I decided to drive to the park where I would start running. Usually I just start running from home, but in this case since I wanted to do the entire run barefoot, I figured why not drive two minutes down the road and start from the park.

So there I was, in the parking lot inside my car mustering up the courage to remove my shoes and start running.

The thoughts going through my head were that if anyone saw me they would surely think I was out of my mind.

But, I didn’t really care. If running barefoot three to four times a week would heal my upper hamstring and plantar fasciitis what do I care what some stranger thinks of me.

Here goes nothing, I thought. I placed both of my feet on the parking lot black top and walked my way to the edge of the paved bicycle path so that I could be on grass to start running.

My first steps in the wet grass actually felt really good. Its like when you are a kid just playing outside. It felt instantly enjoyable.

The first thing I noticed is how aware I was of each step I was taking. I was overly cautious of trying not to step on a sharp piece of wood debris or a rock.

About halfway through my first lap I stepped on a spiky weed of some sort.

It felt like little pins and needles in my foot. I stopped and brushed off both feet. Nothing was stuck in them, thankfully. I just had a few scrapes.

Okay, note to self, I thought, next lap, just run on the paved path and not on the grass to avoid the spiky plant.

I started noticing stares in my direction when I passed by other runners, bicyclist and walkers. I can only imagine what they were thinking.

But I didn’t mind, I laughed to myself, and just thought of this whole “running barefoot” trial as my own personal science experiment.

On my second lap, I ran on pavement to avoid the spiky plant.

The transition to having pavement under my bare feet instantly felt more difficult. There was no give to the ground below me, and I could feel tiny rocks on the surface that hurt the bottoms of my feet.

Despite the tiny bit of discomfort of running on new surfaces it also felt like a new challenge that I wanted to continue with.

Of course I was going to feel it. I had been running my entire life prior to his moment with sneakers that protected my feet.

Just because I was experiencing a little bit of pain it didn’t stop me from continuing my laps. All of a sudden before I knew it 30 minutes had gone by and I was feeling really good.
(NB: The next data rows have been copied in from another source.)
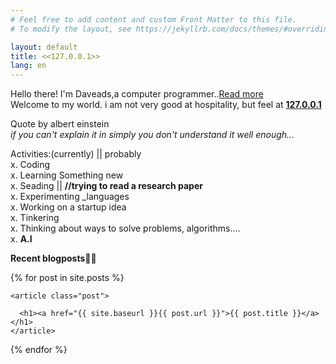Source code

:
 ```yaml
---
# Feel free to add content and custom Front Matter to this file.
# To modify the layout, see https://jekyllrb.com/docs/themes/#overriding-theme-defaults

layout: default
title: <<127.0.0.1>>
lang: en
---
```



Hello there! I'm Daveads,a computer programmer..[Read more](/about.html)<br> Welcome to my world. i am not very good at hospitality, but feel at **[127.0.0.1](http://daveads.github.io/)**

>
Quote by albert einstein<br>
<cite>if you can't explain it in simply you don't understand it well enough...</cite>

Activities:(currently) || probably<br>
x. Coding<br>
x. Learning Something new <br>
x. Seading || **//trying to read a research paper**<br>
x. Experimenting _languages<br>
x. Working on a startup idea<br>
x. Tinkering<br>
x. Thinking about ways to solve problems, algorithms....<br>
x. **A.I**<br>


**Recent blogposts**👨‍💻️

<div class="posts">
  {% for post in site.posts %}
	
    <article class="post">

      <h1><a href="{{ site.baseurl }}{{ post.url }}">{{ post.title }}</a></h1>
    </article>
	
  {% endfor %}
</div>
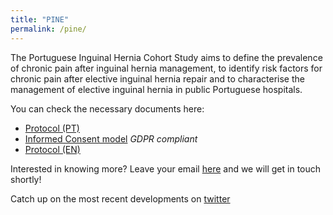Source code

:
 ```yaml
---
title: "PINE"
permalink: /pine/
---
```


The Portuguese Inguinal Hernia Cohort Study aims to define the prevalence of chronic pain after inguinal hernia management, to identify risk factors for chronic pain after elective inguinal hernia repair and to characterise the management of elective inguinal hernia in public Portuguese hospitals.

You can check the necessary documents here:
- [Protocol (PT)](https://drive.google.com/open?id=17YFcBmb15qE7h6ClT3eG9WF7JDVGD6o5)
- [Informed Consent model](https://drive.google.com/file/d/1AJ_MXTwgszpU-qjqo6CFr7ORx5R6Vl5x/view?usp=sharing) *GDPR compliant*
- [Protocol (EN)](https://drive.google.com/file/d/1uDBsQczL1tyC_Bnz4NsWc8MP3swsMmIe/view?usp=sharing)

Interested in knowing more? Leave your email [here](https://forms.gle/MDLfqpLVZG8676Zh6) and we will get in touch shortly!

Catch up on the most recent developments on [twitter](https://twitter.com/pt_surg)
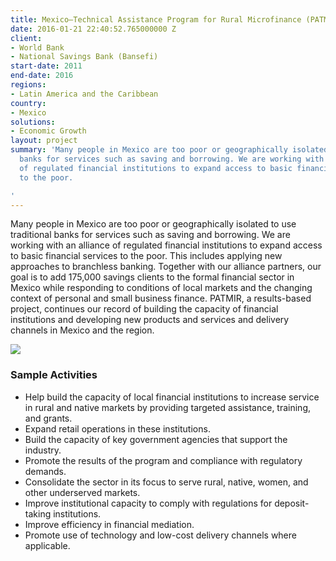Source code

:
 ```yaml
---
title: Mexico—Technical Assistance Program for Rural Microfinance (PATMIR)
date: 2016-01-21 22:40:52.765000000 Z
client:
- World Bank
- National Savings Bank (Bansefi)
start-date: 2011
end-date: 2016
regions:
- Latin America and the Caribbean
country:
- Mexico
solutions:
- Economic Growth
layout: project
summary: 'Many people in Mexico are too poor or geographically isolated to use traditional
  banks for services such as saving and borrowing. We are working with an alliance
  of regulated financial institutions to expand access to basic financial services
  to the poor.

'
---
```


Many people in Mexico are too poor or geographically isolated to use traditional banks for services such as saving and borrowing. We are working with an alliance of regulated financial institutions to expand access to basic financial services to the poor. This includes applying new approaches to branchless banking. Together with our alliance partners, our goal is to add 175,000 savings clients to the formal financial sector in Mexico while responding to conditions of local markets and the changing context of personal and small business finance. PATMIR, a results-based project, continues our record of building the capacity of financial institutions and developing new products and services and delivery channels in Mexico and the region.

![][1]

###  Sample Activities

* Help build the capacity of local financial institutions to increase service in rural and native markets by providing targeted assistance, training, and grants.
* Expand retail operations in these institutions.
* Build the capacity of key government agencies that support the industry.
* Promote the results of the program and compliance with regulatory demands.
* Consolidate the sector in its focus to serve rural, native, women, and other underserved markets.
* Improve institutional capacity to comply with regulations for deposit-taking institutions.
* Improve efficiency in financial mediation.
* Promote use of technology and low-cost delivery channels where applicable.

[1]: /assets/images/projects/PATMIR.jpg
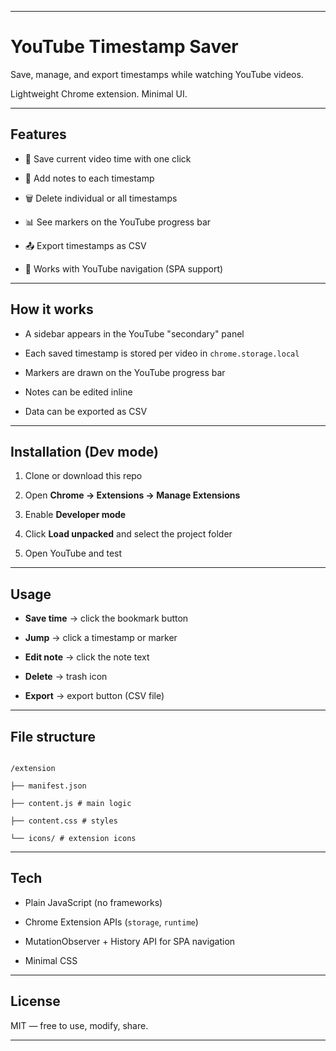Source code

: 
---

  

# YouTube Timestamp Saver

  

Save, manage, and export timestamps while watching YouTube videos.

Lightweight Chrome extension. Minimal UI.

  

---

  

## Features

  

- 📌 Save current video time with one click

- 📝 Add notes to each timestamp

- 🗑️ Delete individual or all timestamps

- 📊 See markers on the YouTube progress bar

- 📤 Export timestamps as CSV

- 🔄 Works with YouTube navigation (SPA support)

  

---

  

## How it works

  

- A sidebar appears in the YouTube "secondary" panel

- Each saved timestamp is stored per video in `chrome.storage.local`

- Markers are drawn on the YouTube progress bar

- Notes can be edited inline

- Data can be exported as CSV

  

---

  

## Installation (Dev mode)

  

1. Clone or download this repo

2. Open **Chrome → Extensions → Manage Extensions**

3. Enable **Developer mode**

4. Click **Load unpacked** and select the project folder

5. Open YouTube and test

  

---

  

## Usage

  

-  **Save time** → click the bookmark button

-  **Jump** → click a timestamp or marker

-  **Edit note** → click the note text

-  **Delete** → trash icon

-  **Export** → export button (CSV file)

  

---

  

## File structure

  

```

/extension

├── manifest.json

├── content.js # main logic

├── content.css # styles

└── icons/ # extension icons

```

  

---

  

## Tech

  

- Plain JavaScript (no frameworks)

- Chrome Extension APIs (`storage`, `runtime`)

- MutationObserver + History API for SPA navigation

- Minimal CSS

  
  

---

  

## License

  

MIT — free to use, modify, share.

  

---

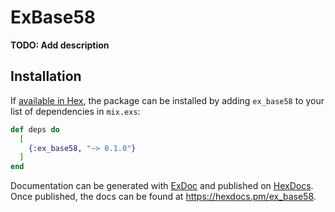 # ExBase58

**TODO: Add description**

## Installation

If [available in Hex](https://hex.pm/docs/publish), the package can be installed
by adding `ex_base58` to your list of dependencies in `mix.exs`:

```elixir
def deps do
  [
    {:ex_base58, "~> 0.1.0"}
  ]
end
```

Documentation can be generated with [ExDoc](https://github.com/elixir-lang/ex_doc)
and published on [HexDocs](https://hexdocs.pm). Once published, the docs can
be found at <https://hexdocs.pm/ex_base58>.

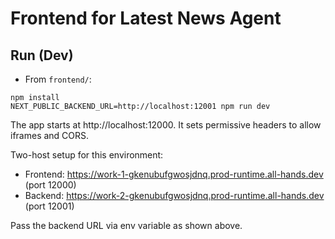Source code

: # Frontend for Latest News Agent

## Run (Dev)

- From `frontend/`:

```
npm install
NEXT_PUBLIC_BACKEND_URL=http://localhost:12001 npm run dev
```

The app starts at http://localhost:12000. It sets permissive headers to allow iframes and CORS.

Two-host setup for this environment:
- Frontend: https://work-1-gkenubufgwosjdnq.prod-runtime.all-hands.dev (port 12000)
- Backend: https://work-2-gkenubufgwosjdnq.prod-runtime.all-hands.dev (port 12001)

Pass the backend URL via env variable as shown above.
My cardio was great, and I was enjoying this new style of running. I didn’t want to push it too much for my first run, so I decided to call it a day on my first ever barefoot running experience and head home.

Climbing back into my car my feet were covered with pieces of grass blades and dirt.

That night I felt some new muscle soreness that I had not felt in a long time.

My shins, calfs and the bottoms of my feet felt sore. That good muscle soreness feeling when you know you had a good workout. But not the painful feeling of a pulled muscle.

I realized that the way I was running barefoot was engaging different muscles in my body that had not been challenged in this way for a long time.

Hmm, maybe I was on to something here. Not that running barefoot was my miraculous idea. In fact the barefoot movement has had a loyal following for years now.

Popular shoe companies are finally making thin soled shoes that show hardly any cushion. Their aim? To try to mimic a barefoot as much as possible.

There are even running sandals that are marketed specifically for running.

My plan going forward

I am going to incorporate running barefoot workouts into my usual weekly routine. The plan is to do about three barefoot running workouts a week.

For trail running, I knew that I needed to find a new sneaker.

With everything that I have read about the benefits of running barefoot, I didn’t want to throw that out the window and continue with my thick soled altra shoes during weekend trail runs through the woods.

So after lots of internet research and reading reviews I decided to purchase the Merrell Trail Glove 5 women’s running shoe.

This shoe is specifically meant to mimic as close to barefoot running on trails as possible. I am hopeful this will be a good switch from my current footwear.

And who knows, maybe at some point I will test barefoot running on a trail but until that time, I am excited to see where running barefoot takes me.